#### [Task input]
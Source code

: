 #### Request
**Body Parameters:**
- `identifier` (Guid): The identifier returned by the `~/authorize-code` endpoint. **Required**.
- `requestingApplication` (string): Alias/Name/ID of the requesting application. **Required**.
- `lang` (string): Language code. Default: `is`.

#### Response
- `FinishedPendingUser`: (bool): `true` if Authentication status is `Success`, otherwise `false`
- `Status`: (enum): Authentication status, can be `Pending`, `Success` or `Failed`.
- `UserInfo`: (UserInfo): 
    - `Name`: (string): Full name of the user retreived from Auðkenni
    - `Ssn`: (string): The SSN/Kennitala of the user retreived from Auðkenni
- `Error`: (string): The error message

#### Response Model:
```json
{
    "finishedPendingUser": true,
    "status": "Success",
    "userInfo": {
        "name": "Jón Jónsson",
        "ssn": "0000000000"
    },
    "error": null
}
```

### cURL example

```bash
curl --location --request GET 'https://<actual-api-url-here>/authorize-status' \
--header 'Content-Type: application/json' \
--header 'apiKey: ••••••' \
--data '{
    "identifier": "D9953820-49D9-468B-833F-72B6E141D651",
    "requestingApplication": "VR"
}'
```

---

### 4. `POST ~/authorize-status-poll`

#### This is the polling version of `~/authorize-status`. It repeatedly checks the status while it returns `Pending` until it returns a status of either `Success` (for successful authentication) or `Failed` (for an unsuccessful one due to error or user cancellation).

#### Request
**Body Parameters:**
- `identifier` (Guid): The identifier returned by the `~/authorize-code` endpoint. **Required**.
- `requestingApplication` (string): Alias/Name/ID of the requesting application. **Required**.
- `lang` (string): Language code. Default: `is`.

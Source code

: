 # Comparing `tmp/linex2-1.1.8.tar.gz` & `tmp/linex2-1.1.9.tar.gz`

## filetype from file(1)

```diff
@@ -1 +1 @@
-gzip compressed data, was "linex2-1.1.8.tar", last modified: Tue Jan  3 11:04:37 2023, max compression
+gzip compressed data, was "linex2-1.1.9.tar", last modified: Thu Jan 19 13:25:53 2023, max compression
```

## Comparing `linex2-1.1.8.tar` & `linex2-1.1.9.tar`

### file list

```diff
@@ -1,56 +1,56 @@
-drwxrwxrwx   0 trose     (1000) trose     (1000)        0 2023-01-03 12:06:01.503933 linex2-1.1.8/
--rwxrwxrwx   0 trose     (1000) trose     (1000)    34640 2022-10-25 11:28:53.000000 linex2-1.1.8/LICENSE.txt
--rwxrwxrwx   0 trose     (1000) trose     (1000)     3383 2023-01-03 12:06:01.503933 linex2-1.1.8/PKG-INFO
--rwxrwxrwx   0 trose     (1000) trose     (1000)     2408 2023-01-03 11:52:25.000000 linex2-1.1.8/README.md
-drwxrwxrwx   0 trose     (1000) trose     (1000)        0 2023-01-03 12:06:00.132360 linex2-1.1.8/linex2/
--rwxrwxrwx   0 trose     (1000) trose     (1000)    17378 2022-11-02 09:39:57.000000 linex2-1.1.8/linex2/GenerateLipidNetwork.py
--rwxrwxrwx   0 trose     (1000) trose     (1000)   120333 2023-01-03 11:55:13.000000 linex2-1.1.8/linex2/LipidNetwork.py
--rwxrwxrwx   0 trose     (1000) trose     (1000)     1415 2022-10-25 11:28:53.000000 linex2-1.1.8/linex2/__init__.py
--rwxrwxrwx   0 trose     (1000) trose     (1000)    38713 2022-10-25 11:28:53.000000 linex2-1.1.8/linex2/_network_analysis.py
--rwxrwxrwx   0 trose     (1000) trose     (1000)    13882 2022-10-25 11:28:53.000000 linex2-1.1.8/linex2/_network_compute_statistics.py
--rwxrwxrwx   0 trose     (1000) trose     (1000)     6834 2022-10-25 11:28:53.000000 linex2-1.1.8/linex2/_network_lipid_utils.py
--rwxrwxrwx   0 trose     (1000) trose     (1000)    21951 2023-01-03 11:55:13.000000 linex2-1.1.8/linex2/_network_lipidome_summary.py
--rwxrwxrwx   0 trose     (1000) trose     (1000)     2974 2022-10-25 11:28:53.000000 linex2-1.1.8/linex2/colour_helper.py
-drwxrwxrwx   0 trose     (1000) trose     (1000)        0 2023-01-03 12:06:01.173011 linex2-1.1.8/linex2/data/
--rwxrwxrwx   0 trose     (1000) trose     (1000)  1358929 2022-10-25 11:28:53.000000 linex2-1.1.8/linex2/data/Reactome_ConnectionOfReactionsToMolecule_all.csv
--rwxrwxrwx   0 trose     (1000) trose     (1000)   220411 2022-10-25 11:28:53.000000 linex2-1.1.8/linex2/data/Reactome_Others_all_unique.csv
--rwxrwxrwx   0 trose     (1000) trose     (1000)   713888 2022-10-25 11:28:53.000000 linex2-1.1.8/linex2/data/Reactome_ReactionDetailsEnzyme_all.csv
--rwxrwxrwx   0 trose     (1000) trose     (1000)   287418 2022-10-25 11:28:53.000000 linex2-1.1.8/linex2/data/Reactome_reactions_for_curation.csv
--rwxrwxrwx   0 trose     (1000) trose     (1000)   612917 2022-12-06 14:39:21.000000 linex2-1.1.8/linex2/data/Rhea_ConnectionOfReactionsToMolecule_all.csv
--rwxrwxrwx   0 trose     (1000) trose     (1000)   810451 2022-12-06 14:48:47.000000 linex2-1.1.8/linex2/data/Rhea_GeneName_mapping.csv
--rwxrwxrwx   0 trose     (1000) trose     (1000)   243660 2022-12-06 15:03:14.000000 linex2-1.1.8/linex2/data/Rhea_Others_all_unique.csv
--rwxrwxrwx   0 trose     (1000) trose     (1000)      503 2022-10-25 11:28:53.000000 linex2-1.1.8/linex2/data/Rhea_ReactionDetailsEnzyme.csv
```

#### [Work task]
Your response must repeat all of the material above exactly.

#### [Written response]
Source code

: #### Request
**Body Parameters:**
- `identifier` (Guid): The identifier returned by the `~/authorize-code` endpoint. **Required**.
- `requestingApplication` (string): Alias/Name/ID of the requesting application. **Required**.
- `lang` (string): Language code. Default: `is`.

#### Response
- `FinishedPendingUser`: (bool): `true` if Authentication status is `Success`, otherwise `false`
- `Status`: (enum): Authentication status, can be `Pending`, `Success` or `Failed`.
- `UserInfo`: (UserInfo): 
    - `Name`: (string): Full name of the user retreived from Auðkenni
    - `Ssn`: (string): The SSN/Kennitala of the user retreived from Auðkenni
- `Error`: (string): The error message

#### Response Model:
```json
{
    "finishedPendingUser": true,
    "status": "Success",
    "userInfo": {
        "name": "Jón Jónsson",
        "ssn": "0000000000"
    },
    "error": null
}
```

### cURL example

```bash
curl --location --request GET 'https://<actual-api-url-here>/authorize-status' \
--header 'Content-Type: application/json' \
--header 'apiKey: ••••••' \
--data '{
    "identifier": "D9953820-49D9-468B-833F-72B6E141D651",
    "requestingApplication": "VR"
}'
```

---

### 4. `POST ~/authorize-status-poll`

#### This is the polling version of `~/authorize-status`. It repeatedly checks the status while it returns `Pending` until it returns a status of either `Success` (for successful authentication) or `Failed` (for an unsuccessful one due to error or user cancellation).

#### Request
**Body Parameters:**
- `identifier` (Guid): The identifier returned by the `~/authorize-code` endpoint. **Required**.
- `requestingApplication` (string): Alias/Name/ID of the requesting application. **Required**.
- `lang` (string): Language code. Default: `is`.

Source code

: # Comparing `tmp/linex2-1.1.8.tar.gz` & `tmp/linex2-1.1.9.tar.gz`

## filetype from file(1)

```diff
@@ -1 +1 @@
-gzip compressed data, was "linex2-1.1.8.tar", last modified: Tue Jan  3 11:04:37 2023, max compression
+gzip compressed data, was "linex2-1.1.9.tar", last modified: Thu Jan 19 13:25:53 2023, max compression
```

## Comparing `linex2-1.1.8.tar` & `linex2-1.1.9.tar`

### file list

```diff
@@ -1,56 +1,56 @@
-drwxrwxrwx   0 trose     (1000) trose     (1000)        0 2023-01-03 12:06:01.503933 linex2-1.1.8/
--rwxrwxrwx   0 trose     (1000) trose     (1000)    34640 2022-10-25 11:28:53.000000 linex2-1.1.8/LICENSE.txt
--rwxrwxrwx   0 trose     (1000) trose     (1000)     3383 2023-01-03 12:06:01.503933 linex2-1.1.8/PKG-INFO
--rwxrwxrwx   0 trose     (1000) trose     (1000)     2408 2023-01-03 11:52:25.000000 linex2-1.1.8/README.md
-drwxrwxrwx   0 trose     (1000) trose     (1000)        0 2023-01-03 12:06:00.132360 linex2-1.1.8/linex2/
--rwxrwxrwx   0 trose     (1000) trose     (1000)    17378 2022-11-02 09:39:57.000000 linex2-1.1.8/linex2/GenerateLipidNetwork.py
--rwxrwxrwx   0 trose     (1000) trose     (1000)   120333 2023-01-03 11:55:13.000000 linex2-1.1.8/linex2/LipidNetwork.py
--rwxrwxrwx   0 trose     (1000) trose     (1000)     1415 2022-10-25 11:28:53.000000 linex2-1.1.8/linex2/__init__.py
--rwxrwxrwx   0 trose     (1000) trose     (1000)    38713 2022-10-25 11:28:53.000000 linex2-1.1.8/linex2/_network_analysis.py
--rwxrwxrwx   0 trose     (1000) trose     (1000)    13882 2022-10-25 11:28:53.000000 linex2-1.1.8/linex2/_network_compute_statistics.py
--rwxrwxrwx   0 trose     (1000) trose     (1000)     6834 2022-10-25 11:28:53.000000 linex2-1.1.8/linex2/_network_lipid_utils.py
--rwxrwxrwx   0 trose     (1000) trose     (1000)    21951 2023-01-03 11:55:13.000000 linex2-1.1.8/linex2/_network_lipidome_summary.py
--rwxrwxrwx   0 trose     (1000) trose     (1000)     2974 2022-10-25 11:28:53.000000 linex2-1.1.8/linex2/colour_helper.py
-drwxrwxrwx   0 trose     (1000) trose     (1000)        0 2023-01-03 12:06:01.173011 linex2-1.1.8/linex2/data/
--rwxrwxrwx   0 trose     (1000) trose     (1000)  1358929 2022-10-25 11:28:53.000000 linex2-1.1.8/linex2/data/Reactome_ConnectionOfReactionsToMolecule_all.csv
--rwxrwxrwx   0 trose     (1000) trose     (1000)   220411 2022-10-25 11:28:53.000000 linex2-1.1.8/linex2/data/Reactome_Others_all_unique.csv
--rwxrwxrwx   0 trose     (1000) trose     (1000)   713888 2022-10-25 11:28:53.000000 linex2-1.1.8/linex2/data/Reactome_ReactionDetailsEnzyme_all.csv
--rwxrwxrwx   0 trose     (1000) trose     (1000)   287418 2022-10-25 11:28:53.000000 linex2-1.1.8/linex2/data/Reactome_reactions_for_curation.csv
--rwxrwxrwx   0 trose     (1000) trose     (1000)   612917 2022-12-06 14:39:21.000000 linex2-1.1.8/linex2/data/Rhea_ConnectionOfReactionsToMolecule_all.csv
--rwxrwxrwx   0 trose     (1000) trose     (1000)   810451 2022-12-06 14:48:47.000000 linex2-1.1.8/linex2/data/Rhea_GeneName_mapping.csv
--rwxrwxrwx   0 trose     (1000) trose     (1000)   243660 2022-12-06 15:03:14.000000 linex2-1.1.8/linex2/data/Rhea_Others_all_unique.csv
--rwxrwxrwx   0 trose     (1000) trose     (1000)      503 2022-10-25 11:28:53.000000 linex2-1.1.8/linex2/data/Rhea_ReactionDetailsEnzyme.csv
```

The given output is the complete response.